Uptake was only 34% in 70-year-olds and 26% in 71-79 year-olds; it was higher among Indigenous Australians, though this varied across jurisdictions.
The authors note that almost all adults in Australia have been infected with the varicella zoster virus, putting them at risk of developing shingles.
“Pain accompanies herpes zoster in about 80% of patients aged over 50 years, and varies from burning to lancinating pain, sometimes with paraesthesia, anaesthesia or allodynia,” they observe.
“Antiviral therapy (valaciclovir or famciclovir) given within 72 hours of rash onset can help resolve acute pain and accelerate the healing of skin lesions. However, it is thought to have little or no effect on the likelihood of developing postherpetic neuralgia.
“Postherpetic neuralgia is problematic because it can be refractory to treatment with analgesics, neuroleptics and other drugs, and can last for months and even years.
“In older adults it often interferes substantially with activities of daily living and can have a very negative impact on overall well‑being.”
They cite the Shingles Prevention Study which showed efficacy of the live vaccine against herpes zoster was 51%, and against postherpetic neuralgia was 67%, in three years of follow-up.
The authors also look at the new herpes zoster recombinant subunit adjuvanted vaccine (HZ/su, Shingrix).
“It is not a live vaccine and requires a two-dose schedule with approximately 2–6 months between doses,” they write.
“The vaccine was registered in Australia in 2017 for people aged 50 years and above. However, it is not yet available for use. There is reportedly a limited global supply.”

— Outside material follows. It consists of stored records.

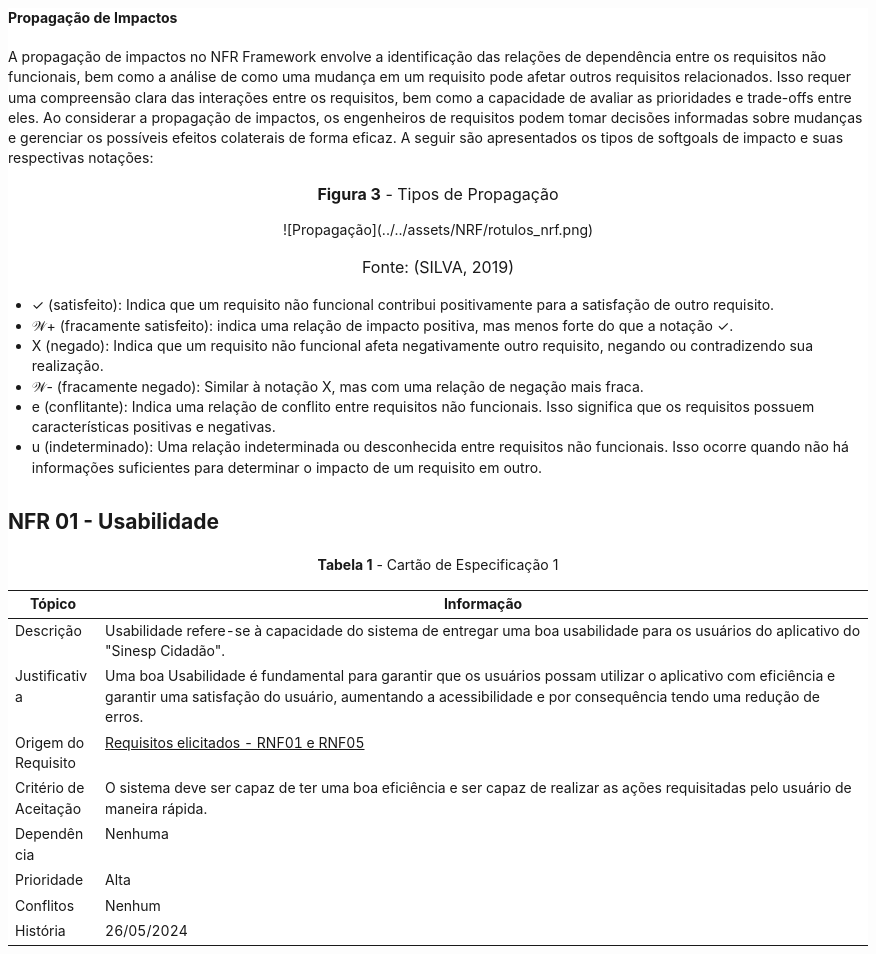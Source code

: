 #### Propagação de Impactos

A propagação de impactos no NFR Framework  envolve a identificação das relações de dependência entre os requisitos não funcionais, bem como a análise de como uma mudança em um requisito pode afetar outros requisitos relacionados. Isso requer uma compreensão clara das interações entre os requisitos, bem como a capacidade de avaliar as prioridades e trade-offs entre eles. Ao considerar a propagação de impactos, os engenheiros de requisitos podem tomar decisões informadas sobre mudanças e gerenciar os possíveis efeitos colaterais de forma eficaz. A seguir são apresentados os tipos de softgoals de impacto e suas respectivas notações:

<font size="3"><p style="text-align: center"><b>Figura 3</b> - Tipos de Propagação</p></font>
<center>
    ![Propagação](../../assets/NRF/rotulos_nrf.png)
</center>
<font size="3"><p style="text-align: center"> Fonte: (SILVA, 2019)</p></font>


- ✓ (satisfeito): Indica que um requisito não funcional contribui positivamente para a satisfação de outro requisito.
- 𝒲+ (fracamente satisfeito): indica uma relação de impacto positiva, mas menos forte do que a notação ✓.
- X (negado): Indica que um requisito não funcional afeta negativamente outro requisito, negando ou contradizendo sua realização. 
- 𝒲- (fracamente negado): Similar à notação X, mas com uma relação de negação mais fraca. 
- e (conflitante): Indica uma relação de conflito entre requisitos não funcionais. Isso significa que os requisitos possuem características positivas e negativas.
- u (indeterminado): Uma relação indeterminada ou desconhecida entre requisitos não funcionais. Isso ocorre quando não há informações suficientes para determinar o impacto de um requisito em outro.




## NFR 01 - Usabilidade

<center>

<b>Tabela 1</b> - Cartão de Especificação 1

| Tópico | Informação |
|------------| ------------|
| Descrição | Usabilidade refere-se à capacidade do sistema de entregar uma boa usabilidade para os usuários do aplicativo do "Sinesp Cidadão". |
| Justificativa| Uma boa Usabilidade é fundamental para garantir que os usuários possam utilizar o aplicativo com eficiência e garantir uma satisfação do usuário, aumentando a acessibilidade e por consequência tendo uma redução de erros.|
| Origem do Requisito| [Requisitos elicitados - RNF01 e RNF05](https://requisitos-de-software.github.io/2024.1-Sinesp_Cidadao/elicitacao/tecnicas/Requisitos_elicitados/) |
| Critério de Aceitação | O sistema deve ser capaz de ter uma boa eficiência e ser capaz de realizar as ações requisitadas pelo usuário de maneira rápida. |
| Dependência| Nenhuma |
| Prioridade| Alta |
| Conflitos| Nenhum |
| História| 26/05/2024|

“In 2018, an application by the manufacturer to include the HZ/su vaccine on the National Immunisation Program was unsuccessful due to uncertainty regarding cost-effectiveness.
“This vaccine is registered and used in some other countries, including the USA where the Centres for Disease Control and Prevention recommend it in preference to the live attenuated vaccine.
“The recombinant vaccine is more efficacious and more reactogenic than the live vaccine. In clinical trials, it provided 97% protection against herpes zoster for 50–59 year olds and 91% for those aged over 70 years.
“Similar levels of protection were observed against postherpetic neuralgia over more than three years.
“Overall in those aged over 70 years, more people vaccinated with the recombinant vaccine than with placebo reported adverse events that prevented normal everyday activity in the week following vaccination (grade 3 injection-site reactions: 8.5% vs 0.2%, and grade 3 systemic reactions: 6% vs 2%).
“Monitoring during the first eight months of its use in the USA has found the vaccine’s safety profile to be consistent with pre-licensure trials.
“Importantly, the recombinant vaccine can potentially be used in immunocompromised people.”
Though the article did not reference pharmacists specifically, pharmacists are able to administer vaccines against shingles in international jurisdictions such as New Zealand and parts of Canada.
National President Associate of the Pharmaceutical Society of Australia, Professor Chris Freeman, said in response to the article that the authors rightly note that “the uptake of Zostavax recorded on the Australian Immunisation Register is low and it is strongly recommended that GPs offer the vaccine to eligible patients and ensure administration is reported on the Australian Immunisation Register”.
“Pharmacists definitely have a role in identifying eligible patients for the shingles vaccine, and we would suggest equally have a role in vaccinating appropriate individuals to improve the uptake of this vaccine.
“Reducing unnecessary impediments to vaccination, including the shingles vaccine should look at expanding the number of health professionals that can administer this vaccine on the National Immunisation Program.”